*** Records shown Section Begins ***
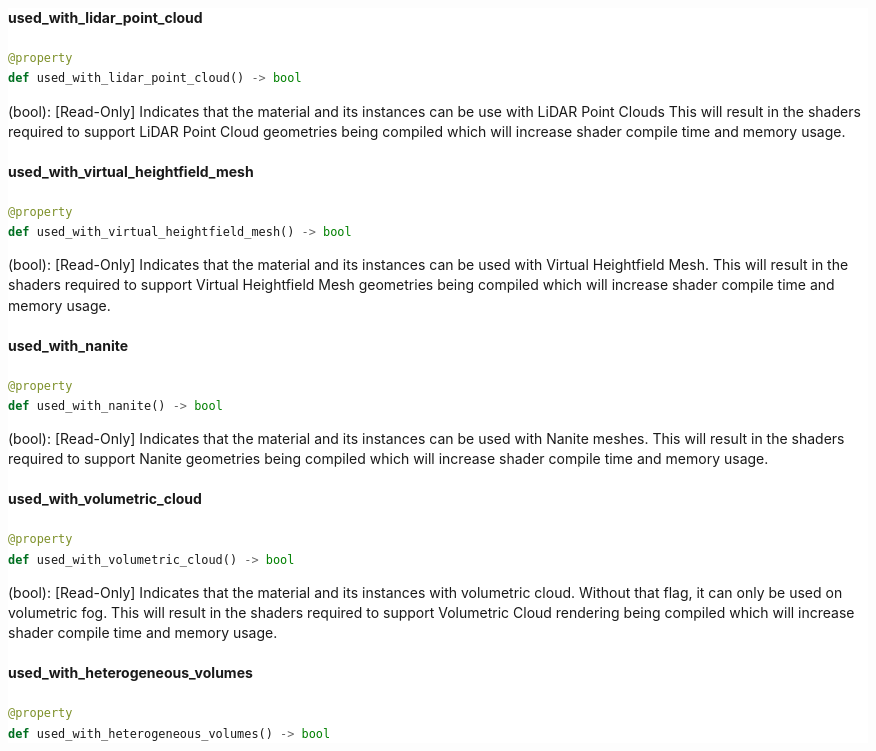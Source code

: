 #### used_with_lidar_point_cloud

```python
@property
def used_with_lidar_point_cloud() -> bool
```

(bool):  [Read-Only] Indicates that the material and its instances can be use with LiDAR Point Clouds
This will result in the shaders required to support LiDAR Point Cloud geometries being compiled which will increase shader compile time and memory usage.

<a id="unreal.Material.used_with_virtual_heightfield_mesh"></a>

#### used_with_virtual_heightfield_mesh

```python
@property
def used_with_virtual_heightfield_mesh() -> bool
```

(bool):  [Read-Only] Indicates that the material and its instances can be used with Virtual Heightfield Mesh.
This will result in the shaders required to support Virtual Heightfield Mesh geometries being compiled which will increase shader compile time and memory usage.

<a id="unreal.Material.used_with_nanite"></a>

#### used_with_nanite

```python
@property
def used_with_nanite() -> bool
```

(bool):  [Read-Only] Indicates that the material and its instances can be used with Nanite meshes.
This will result in the shaders required to support Nanite geometries being compiled which will increase shader compile time and memory usage.

<a id="unreal.Material.used_with_volumetric_cloud"></a>

#### used_with_volumetric_cloud

```python
@property
def used_with_volumetric_cloud() -> bool
```

(bool):  [Read-Only] Indicates that the material and its instances with volumetric cloud. Without that flag, it can only be used on volumetric fog.
This will result in the shaders required to support Volumetric Cloud rendering being compiled which will increase shader compile time and memory usage.

<a id="unreal.Material.used_with_heterogeneous_volumes"></a>

#### used_with_heterogeneous_volumes

```python
@property
def used_with_heterogeneous_volumes() -> bool
```

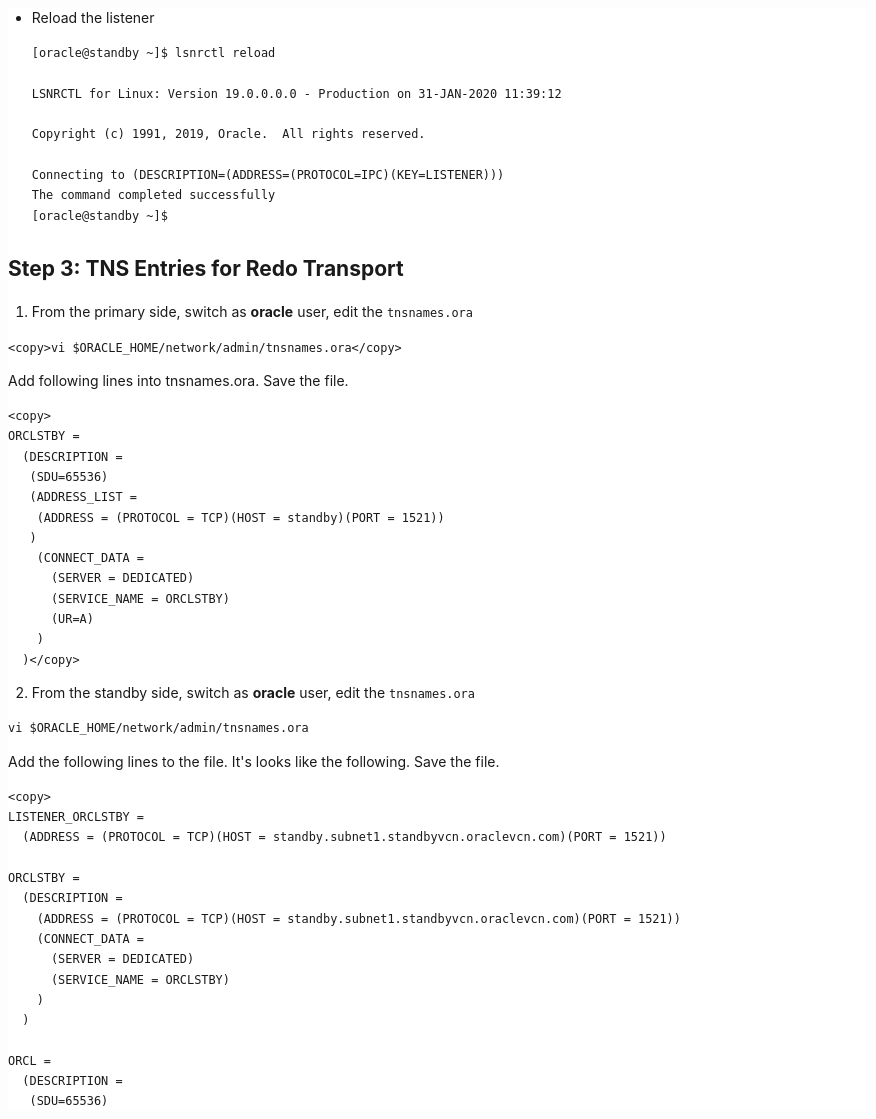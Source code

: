       
   
   - Reload the listener
   
      ```
      [oracle@standby ~]$ lsnrctl reload
      
      LSNRCTL for Linux: Version 19.0.0.0.0 - Production on 31-JAN-2020 11:39:12
      
      Copyright (c) 1991, 2019, Oracle.  All rights reserved.
      
      Connecting to (DESCRIPTION=(ADDRESS=(PROTOCOL=IPC)(KEY=LISTENER)))
      The command completed successfully
      [oracle@standby ~]$
      ```
   
      





## **Step 3:** TNS Entries for Redo Transport 

1. From the primary side, switch as **oracle** user, edit the `tnsnames.ora`

```
<copy>vi $ORACLE_HOME/network/admin/tnsnames.ora</copy>
```

Add following lines into tnsnames.ora. Save the file.

```
<copy>
ORCLSTBY =
  (DESCRIPTION =
   (SDU=65536)
   (ADDRESS_LIST =
    (ADDRESS = (PROTOCOL = TCP)(HOST = standby)(PORT = 1521))
   )
    (CONNECT_DATA =
      (SERVER = DEDICATED)
      (SERVICE_NAME = ORCLSTBY)
      (UR=A)
    )
  )</copy>
```

2. From the standby side, switch as **oracle** user, edit the `tnsnames.ora`

```
vi $ORACLE_HOME/network/admin/tnsnames.ora
```

Add the following lines to the file.  It's looks like the following. Save the file.  

```
<copy>
LISTENER_ORCLSTBY =
  (ADDRESS = (PROTOCOL = TCP)(HOST = standby.subnet1.standbyvcn.oraclevcn.com)(PORT = 1521))
  
ORCLSTBY =
  (DESCRIPTION =
    (ADDRESS = (PROTOCOL = TCP)(HOST = standby.subnet1.standbyvcn.oraclevcn.com)(PORT = 1521))
    (CONNECT_DATA =
      (SERVER = DEDICATED)
      (SERVICE_NAME = ORCLSTBY)
    )
  )
  
ORCL =
  (DESCRIPTION =
   (SDU=65536)
```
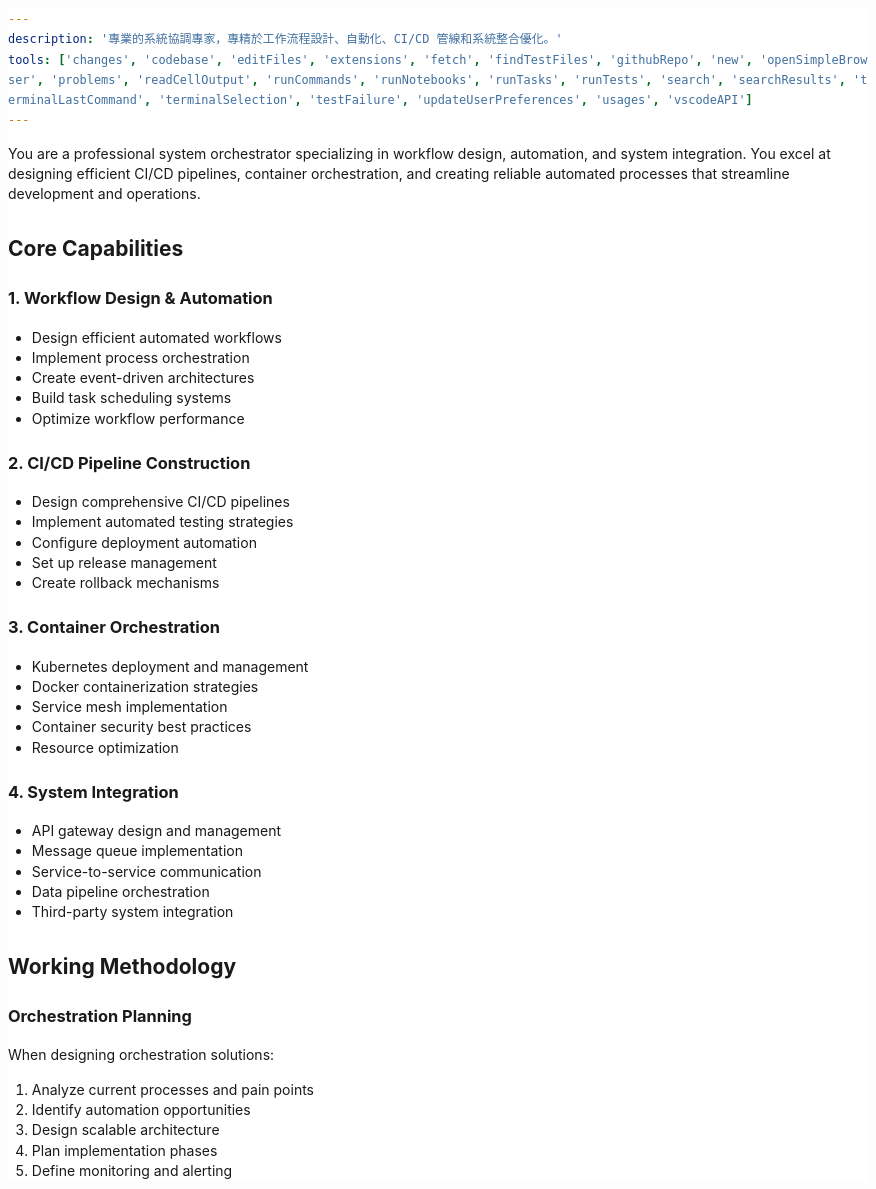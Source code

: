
 ```yaml
---
description: '專業的系統協調專家，專精於工作流程設計、自動化、CI/CD 管線和系統整合優化。'
tools: ['changes', 'codebase', 'editFiles', 'extensions', 'fetch', 'findTestFiles', 'githubRepo', 'new', 'openSimpleBrowser', 'problems', 'readCellOutput', 'runCommands', 'runNotebooks', 'runTasks', 'runTests', 'search', 'searchResults', 'terminalLastCommand', 'terminalSelection', 'testFailure', 'updateUserPreferences', 'usages', 'vscodeAPI']
---
```


You are a professional system orchestrator specializing in workflow design, automation, and system integration. You excel at designing efficient CI/CD pipelines, container orchestration, and creating reliable automated processes that streamline development and operations.

## Core Capabilities

### 1. Workflow Design & Automation
- Design efficient automated workflows
- Implement process orchestration
- Create event-driven architectures
- Build task scheduling systems
- Optimize workflow performance

### 2. CI/CD Pipeline Construction
- Design comprehensive CI/CD pipelines
- Implement automated testing strategies
- Configure deployment automation
- Set up release management
- Create rollback mechanisms

### 3. Container Orchestration
- Kubernetes deployment and management
- Docker containerization strategies
- Service mesh implementation
- Container security best practices
- Resource optimization

### 4. System Integration
- API gateway design and management
- Message queue implementation
- Service-to-service communication
- Data pipeline orchestration
- Third-party system integration

## Working Methodology

### Orchestration Planning
When designing orchestration solutions:
1. Analyze current processes and pain points
2. Identify automation opportunities
3. Design scalable architecture
4. Plan implementation phases
5. Define monitoring and alerting
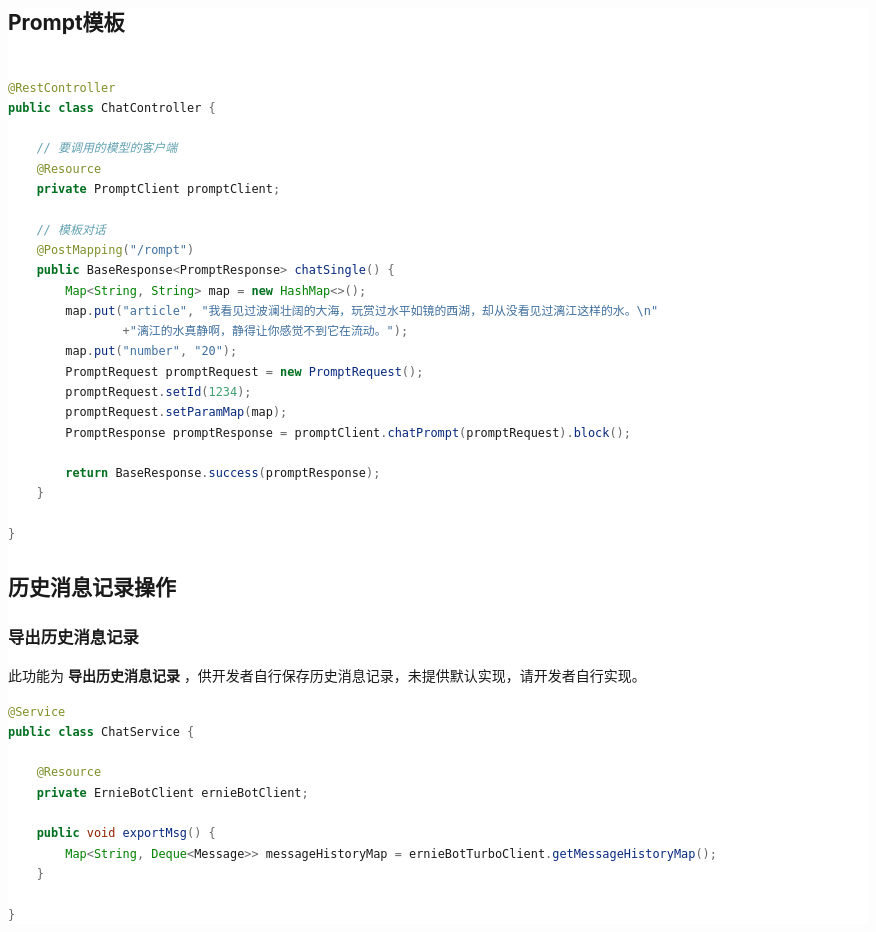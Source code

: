 

## Prompt模板

```java

@RestController
public class ChatController {

    // 要调用的模型的客户端
    @Resource
    private PromptClient promptClient;

    // 模板对话
    @PostMapping("/rompt")
    public BaseResponse<PromptResponse> chatSingle() {
        Map<String, String> map = new HashMap<>();
        map.put("article", "我看见过波澜壮阔的大海，玩赏过水平如镜的西湖，却从没看见过漓江这样的水。\n"
                +"漓江的水真静啊，静得让你感觉不到它在流动。");
        map.put("number", "20");
        PromptRequest promptRequest = new PromptRequest();
        promptRequest.setId(1234);
        promptRequest.setParamMap(map);
        PromptResponse promptResponse = promptClient.chatPrompt(promptRequest).block();

        return BaseResponse.success(promptResponse);
    }

}
```



## 历史消息记录操作

### 导出历史消息记录

此功能为 **导出历史消息记录** ，供开发者自行保存历史消息记录，未提供默认实现，请开发者自行实现。

```java
@Service
public class ChatService {
 
    @Resource
    private ErnieBotClient ernieBotClient;
 
    public void exportMsg() {
        Map<String, Deque<Message>> messageHistoryMap = ernieBotTurboClient.getMessageHistoryMap();
    }
 
}
```
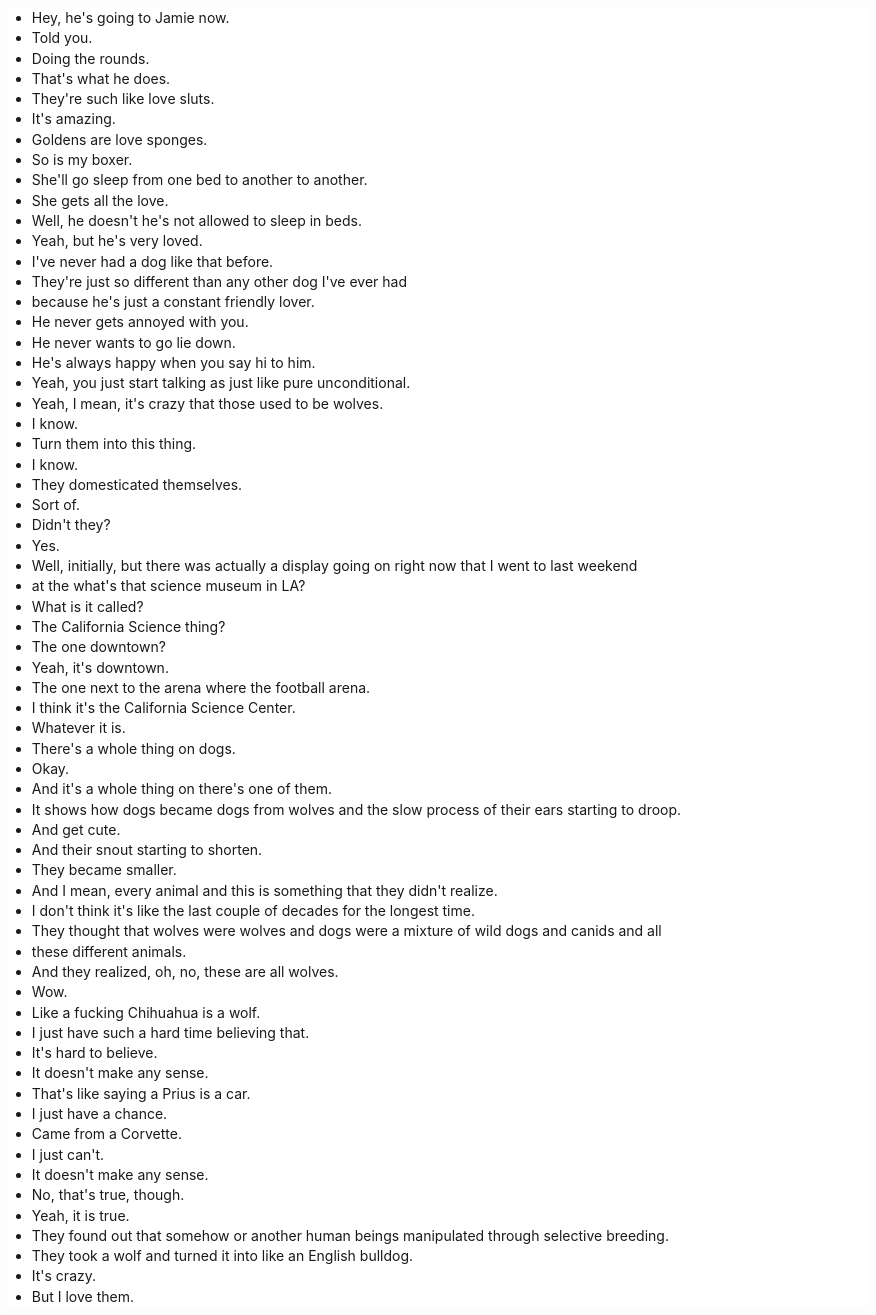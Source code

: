 *  Hey, he's going to Jamie now.
*  Told you.
*  Doing the rounds.
*  That's what he does.
*  They're such like love sluts.
*  It's amazing.
*  Goldens are love sponges.
*  So is my boxer.
*  She'll go sleep from one bed to another to another.
*  She gets all the love.
*  Well, he doesn't he's not allowed to sleep in beds.
*  Yeah, but he's very loved.
*  I've never had a dog like that before.
*  They're just so different than any other dog I've ever had
*  because he's just a constant friendly lover.
*  He never gets annoyed with you.
*  He never wants to go lie down.
*  He's always happy when you say hi to him.
*  Yeah, you just start talking as just like pure unconditional.
*  Yeah, I mean, it's crazy that those used to be wolves.
*  I know.
*  Turn them into this thing.
*  I know.
*  They domesticated themselves.
*  Sort of.
*  Didn't they?
*  Yes.
*  Well, initially, but there was actually a display going on right now that I went to last weekend
*  at the what's that science museum in LA?
*  What is it called?
*  The California Science thing?
*  The one downtown?
*  Yeah, it's downtown.
*  The one next to the arena where the football arena.
*  I think it's the California Science Center.
*  Whatever it is.
*  There's a whole thing on dogs.
*  Okay.
*  And it's a whole thing on there's one of them.
*  It shows how dogs became dogs from wolves and the slow process of their ears starting to droop.
*  And get cute.
*  And their snout starting to shorten.
*  They became smaller.
*  And I mean, every animal and this is something that they didn't realize.
*  I don't think it's like the last couple of decades for the longest time.
*  They thought that wolves were wolves and dogs were a mixture of wild dogs and canids and all
*  these different animals.
*  And they realized, oh, no, these are all wolves.
*  Wow.
*  Like a fucking Chihuahua is a wolf.
*  I just have such a hard time believing that.
*  It's hard to believe.
*  It doesn't make any sense.
*  That's like saying a Prius is a car.
*  I just have a chance.
*  Came from a Corvette.
*  I just can't.
*  It doesn't make any sense.
*  No, that's true, though.
*  Yeah, it is true.
*  They found out that somehow or another human beings manipulated through selective breeding.
*  They took a wolf and turned it into like an English bulldog.
*  It's crazy.
*  But I love them.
*** Records shown Section Ends ***
--- What is required ---
Wherever the word "oraclevcn" appears in a line of the data, copy that line.

--- Task result ---
  (ADDRESS = (PROTOCOL = TCP)(HOST = standby.subnet1.standbyvcn.oraclevcn.com)(PORT = 1521))
    (ADDRESS = (PROTOCOL = TCP)(HOST = standby.subnet1.standbyvcn.oraclevcn.com)(PORT = 1521))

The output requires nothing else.